By
Reuters
Published
Jul 13, 2024
Chinese e-commerce vendors are struggling for survival as sales growth slows, price pressure rises and shopping platforms compete with ever-more aggressive policies to attract increasingly cost-conscious customers.
A once-thriving e-commerce industry punctuated by shopping bonanzas featuring galas and celebrities is bearing the brunt of a sputtering economy that has seen consumers all but tie knots in their purse strings.
While extreme discounting, influencer-led sales campaigns and generous returns policies did much to enrich the sector, those same practices by which vendors have to abide are now hurting those upon which the sector rests.
“The good times for e-commerce are over,” said Shanghai-based e-commerce operator Lu Zhenwang, who sells everyday items for small vendors. “This year there is fierce competition and I don’t think a lot of sellers will survive another three years.”

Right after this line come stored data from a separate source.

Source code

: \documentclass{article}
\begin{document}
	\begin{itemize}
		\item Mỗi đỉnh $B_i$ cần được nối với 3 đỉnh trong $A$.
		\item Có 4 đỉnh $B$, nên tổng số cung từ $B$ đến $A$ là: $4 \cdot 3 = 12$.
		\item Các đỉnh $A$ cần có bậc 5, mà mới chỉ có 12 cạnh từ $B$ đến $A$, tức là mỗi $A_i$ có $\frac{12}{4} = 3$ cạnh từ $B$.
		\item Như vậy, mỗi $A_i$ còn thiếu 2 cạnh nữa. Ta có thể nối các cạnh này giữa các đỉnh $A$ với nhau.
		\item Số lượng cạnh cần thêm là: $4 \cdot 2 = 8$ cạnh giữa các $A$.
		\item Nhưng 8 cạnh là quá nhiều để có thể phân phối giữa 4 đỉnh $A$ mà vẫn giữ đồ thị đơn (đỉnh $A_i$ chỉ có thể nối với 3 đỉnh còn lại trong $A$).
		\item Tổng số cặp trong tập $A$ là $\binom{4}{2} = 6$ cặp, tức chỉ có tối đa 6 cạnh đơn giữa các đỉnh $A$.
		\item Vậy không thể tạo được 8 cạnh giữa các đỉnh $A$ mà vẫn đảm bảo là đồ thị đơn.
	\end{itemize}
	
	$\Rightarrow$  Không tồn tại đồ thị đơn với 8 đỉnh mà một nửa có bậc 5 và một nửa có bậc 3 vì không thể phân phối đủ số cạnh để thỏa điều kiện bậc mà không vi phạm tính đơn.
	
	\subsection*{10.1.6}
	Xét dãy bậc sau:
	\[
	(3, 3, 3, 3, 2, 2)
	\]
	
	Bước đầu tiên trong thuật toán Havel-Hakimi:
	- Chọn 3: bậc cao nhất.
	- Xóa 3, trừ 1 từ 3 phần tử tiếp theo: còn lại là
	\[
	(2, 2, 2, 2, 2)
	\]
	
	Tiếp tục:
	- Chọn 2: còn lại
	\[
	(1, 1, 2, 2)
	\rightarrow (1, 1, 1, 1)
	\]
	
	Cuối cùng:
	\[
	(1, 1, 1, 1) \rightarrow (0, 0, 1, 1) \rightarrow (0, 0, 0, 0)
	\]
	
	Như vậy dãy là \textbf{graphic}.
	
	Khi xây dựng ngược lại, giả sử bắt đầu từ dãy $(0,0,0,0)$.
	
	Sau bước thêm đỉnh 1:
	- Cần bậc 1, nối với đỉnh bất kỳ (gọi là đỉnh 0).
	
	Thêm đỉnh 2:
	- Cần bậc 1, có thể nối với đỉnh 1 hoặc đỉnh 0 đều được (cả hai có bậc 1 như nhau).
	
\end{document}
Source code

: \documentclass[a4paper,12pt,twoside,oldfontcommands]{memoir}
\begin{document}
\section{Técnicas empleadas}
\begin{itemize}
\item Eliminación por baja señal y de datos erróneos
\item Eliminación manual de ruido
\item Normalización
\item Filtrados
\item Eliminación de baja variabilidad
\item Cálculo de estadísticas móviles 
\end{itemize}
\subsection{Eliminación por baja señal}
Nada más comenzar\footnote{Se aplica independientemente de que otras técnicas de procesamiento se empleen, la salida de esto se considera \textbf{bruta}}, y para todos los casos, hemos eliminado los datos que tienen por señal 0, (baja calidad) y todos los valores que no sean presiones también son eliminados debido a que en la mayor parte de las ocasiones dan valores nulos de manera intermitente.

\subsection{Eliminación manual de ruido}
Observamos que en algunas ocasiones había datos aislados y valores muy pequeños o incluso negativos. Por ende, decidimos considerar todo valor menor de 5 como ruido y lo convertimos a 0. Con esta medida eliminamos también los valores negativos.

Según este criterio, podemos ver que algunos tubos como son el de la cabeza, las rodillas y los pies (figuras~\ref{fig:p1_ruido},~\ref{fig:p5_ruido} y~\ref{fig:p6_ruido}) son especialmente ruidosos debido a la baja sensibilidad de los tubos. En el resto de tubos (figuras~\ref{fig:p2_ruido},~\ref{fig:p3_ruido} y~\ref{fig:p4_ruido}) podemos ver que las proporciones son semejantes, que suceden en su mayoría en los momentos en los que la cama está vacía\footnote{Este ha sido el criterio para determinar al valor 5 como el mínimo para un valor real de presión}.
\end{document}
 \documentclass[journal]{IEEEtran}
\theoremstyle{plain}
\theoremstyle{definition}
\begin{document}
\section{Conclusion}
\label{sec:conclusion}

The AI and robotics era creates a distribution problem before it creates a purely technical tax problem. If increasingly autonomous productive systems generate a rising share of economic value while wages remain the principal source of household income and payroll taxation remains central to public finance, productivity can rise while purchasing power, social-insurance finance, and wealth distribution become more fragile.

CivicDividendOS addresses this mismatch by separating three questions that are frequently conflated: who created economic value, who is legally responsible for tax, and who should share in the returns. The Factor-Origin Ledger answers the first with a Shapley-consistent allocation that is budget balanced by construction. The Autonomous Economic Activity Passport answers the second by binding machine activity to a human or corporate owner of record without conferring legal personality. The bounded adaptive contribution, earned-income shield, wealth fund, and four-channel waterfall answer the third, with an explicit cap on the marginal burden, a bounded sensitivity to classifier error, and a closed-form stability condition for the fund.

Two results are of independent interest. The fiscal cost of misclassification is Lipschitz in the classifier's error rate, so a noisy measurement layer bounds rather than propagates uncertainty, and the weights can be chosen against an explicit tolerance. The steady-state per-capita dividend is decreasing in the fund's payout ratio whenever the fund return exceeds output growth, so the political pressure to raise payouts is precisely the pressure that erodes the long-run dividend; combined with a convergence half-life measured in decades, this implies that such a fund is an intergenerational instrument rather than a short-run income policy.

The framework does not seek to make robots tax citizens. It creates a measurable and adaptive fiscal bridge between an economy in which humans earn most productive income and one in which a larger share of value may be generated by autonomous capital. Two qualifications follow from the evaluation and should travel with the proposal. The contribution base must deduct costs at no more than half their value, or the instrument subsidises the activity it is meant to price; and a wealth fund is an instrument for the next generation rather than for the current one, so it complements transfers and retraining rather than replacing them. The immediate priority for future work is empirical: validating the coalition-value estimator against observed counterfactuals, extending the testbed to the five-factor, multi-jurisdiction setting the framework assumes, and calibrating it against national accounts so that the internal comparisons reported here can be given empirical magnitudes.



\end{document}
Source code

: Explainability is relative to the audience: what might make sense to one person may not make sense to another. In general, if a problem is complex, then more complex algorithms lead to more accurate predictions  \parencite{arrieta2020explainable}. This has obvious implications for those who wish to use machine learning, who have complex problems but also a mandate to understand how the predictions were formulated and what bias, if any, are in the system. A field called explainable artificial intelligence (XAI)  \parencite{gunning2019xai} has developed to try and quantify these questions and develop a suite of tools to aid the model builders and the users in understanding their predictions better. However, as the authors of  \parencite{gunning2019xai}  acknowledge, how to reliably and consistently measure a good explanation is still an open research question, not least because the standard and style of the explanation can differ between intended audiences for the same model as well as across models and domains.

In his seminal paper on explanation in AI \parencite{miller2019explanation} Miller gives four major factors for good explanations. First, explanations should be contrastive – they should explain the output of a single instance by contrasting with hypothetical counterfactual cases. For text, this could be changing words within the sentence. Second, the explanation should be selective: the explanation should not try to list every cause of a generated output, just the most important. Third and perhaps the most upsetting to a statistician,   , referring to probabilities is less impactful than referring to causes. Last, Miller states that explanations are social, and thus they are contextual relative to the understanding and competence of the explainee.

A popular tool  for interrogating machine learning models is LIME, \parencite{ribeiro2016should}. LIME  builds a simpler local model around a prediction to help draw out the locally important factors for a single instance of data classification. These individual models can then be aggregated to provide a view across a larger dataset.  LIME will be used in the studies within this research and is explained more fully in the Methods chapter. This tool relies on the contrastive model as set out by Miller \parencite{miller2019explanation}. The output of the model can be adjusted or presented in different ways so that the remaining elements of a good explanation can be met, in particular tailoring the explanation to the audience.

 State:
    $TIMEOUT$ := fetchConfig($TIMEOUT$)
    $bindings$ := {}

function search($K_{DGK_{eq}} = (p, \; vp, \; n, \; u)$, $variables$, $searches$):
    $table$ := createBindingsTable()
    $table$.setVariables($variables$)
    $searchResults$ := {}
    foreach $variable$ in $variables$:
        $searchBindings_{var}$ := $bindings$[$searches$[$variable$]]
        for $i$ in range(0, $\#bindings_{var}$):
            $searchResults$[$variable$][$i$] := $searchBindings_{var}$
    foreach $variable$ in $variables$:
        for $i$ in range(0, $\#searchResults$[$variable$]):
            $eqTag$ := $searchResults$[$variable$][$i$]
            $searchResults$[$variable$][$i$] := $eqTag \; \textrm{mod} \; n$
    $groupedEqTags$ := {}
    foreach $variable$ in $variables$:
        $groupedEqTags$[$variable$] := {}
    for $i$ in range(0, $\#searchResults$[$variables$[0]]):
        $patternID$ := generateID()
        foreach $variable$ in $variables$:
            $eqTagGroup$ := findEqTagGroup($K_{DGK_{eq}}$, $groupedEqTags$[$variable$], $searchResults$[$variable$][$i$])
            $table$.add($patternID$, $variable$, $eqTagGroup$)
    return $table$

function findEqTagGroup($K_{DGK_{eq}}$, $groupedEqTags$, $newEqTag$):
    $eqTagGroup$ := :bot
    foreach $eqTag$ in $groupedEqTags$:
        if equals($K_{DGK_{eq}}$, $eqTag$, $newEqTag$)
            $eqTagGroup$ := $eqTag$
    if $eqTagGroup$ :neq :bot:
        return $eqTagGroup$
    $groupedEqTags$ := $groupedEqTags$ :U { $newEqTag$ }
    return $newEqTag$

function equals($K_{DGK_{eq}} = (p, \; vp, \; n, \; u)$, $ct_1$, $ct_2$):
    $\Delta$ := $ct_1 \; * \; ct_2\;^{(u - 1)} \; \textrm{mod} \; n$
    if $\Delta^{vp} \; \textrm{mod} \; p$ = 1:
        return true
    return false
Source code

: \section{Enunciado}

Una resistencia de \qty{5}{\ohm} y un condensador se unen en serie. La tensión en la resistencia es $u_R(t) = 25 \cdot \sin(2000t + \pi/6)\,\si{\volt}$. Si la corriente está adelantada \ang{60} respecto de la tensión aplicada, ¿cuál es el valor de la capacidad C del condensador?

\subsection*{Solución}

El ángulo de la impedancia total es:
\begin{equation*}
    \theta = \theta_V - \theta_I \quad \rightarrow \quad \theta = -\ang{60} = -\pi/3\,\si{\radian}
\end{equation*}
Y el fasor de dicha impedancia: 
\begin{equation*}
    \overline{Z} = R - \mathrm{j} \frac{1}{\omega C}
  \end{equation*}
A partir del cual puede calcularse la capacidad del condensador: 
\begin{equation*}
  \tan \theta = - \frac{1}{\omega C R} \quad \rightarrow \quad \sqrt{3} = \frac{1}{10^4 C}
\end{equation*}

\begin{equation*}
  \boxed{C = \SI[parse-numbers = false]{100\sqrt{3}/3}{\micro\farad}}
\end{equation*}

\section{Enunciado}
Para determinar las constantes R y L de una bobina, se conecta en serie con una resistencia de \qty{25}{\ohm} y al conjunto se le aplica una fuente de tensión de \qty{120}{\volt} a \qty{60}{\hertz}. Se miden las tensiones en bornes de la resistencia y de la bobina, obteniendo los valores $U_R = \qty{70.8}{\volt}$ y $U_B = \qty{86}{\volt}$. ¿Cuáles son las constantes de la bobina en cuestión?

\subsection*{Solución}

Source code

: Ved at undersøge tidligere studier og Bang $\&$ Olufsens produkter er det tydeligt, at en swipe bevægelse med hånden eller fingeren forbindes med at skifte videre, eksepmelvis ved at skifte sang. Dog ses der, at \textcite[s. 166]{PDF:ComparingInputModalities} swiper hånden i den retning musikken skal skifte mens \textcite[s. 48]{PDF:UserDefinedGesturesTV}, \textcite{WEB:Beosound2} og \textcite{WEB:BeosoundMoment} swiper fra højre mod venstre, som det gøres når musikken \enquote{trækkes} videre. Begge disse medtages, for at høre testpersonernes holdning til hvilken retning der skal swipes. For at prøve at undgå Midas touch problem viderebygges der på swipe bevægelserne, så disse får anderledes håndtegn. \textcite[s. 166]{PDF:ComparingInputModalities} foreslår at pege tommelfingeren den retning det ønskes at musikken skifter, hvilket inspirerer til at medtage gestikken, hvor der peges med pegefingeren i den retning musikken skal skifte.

Profit margins are being squeezed at big platforms such as those of Alibaba and JD.com, but also at the thousands of small businesses which joined the e-commerce boom decade that started around 2013.
That boom has left e-commerce accounting for 27% of retail, with 12 trillion yuan ($1.65 trillion) of goods sold annually.
But as the economy slows, so does e-commerce, with the double-digit growth of recent years set to be replaced by single digits, showed data from Euromonitor.
One outcome is that enthusiasm for participating in sales festivals is noticeably cooling, Lu said, with the biggest – Singles Day, centred on Nov. 11 – a “risky” proposition.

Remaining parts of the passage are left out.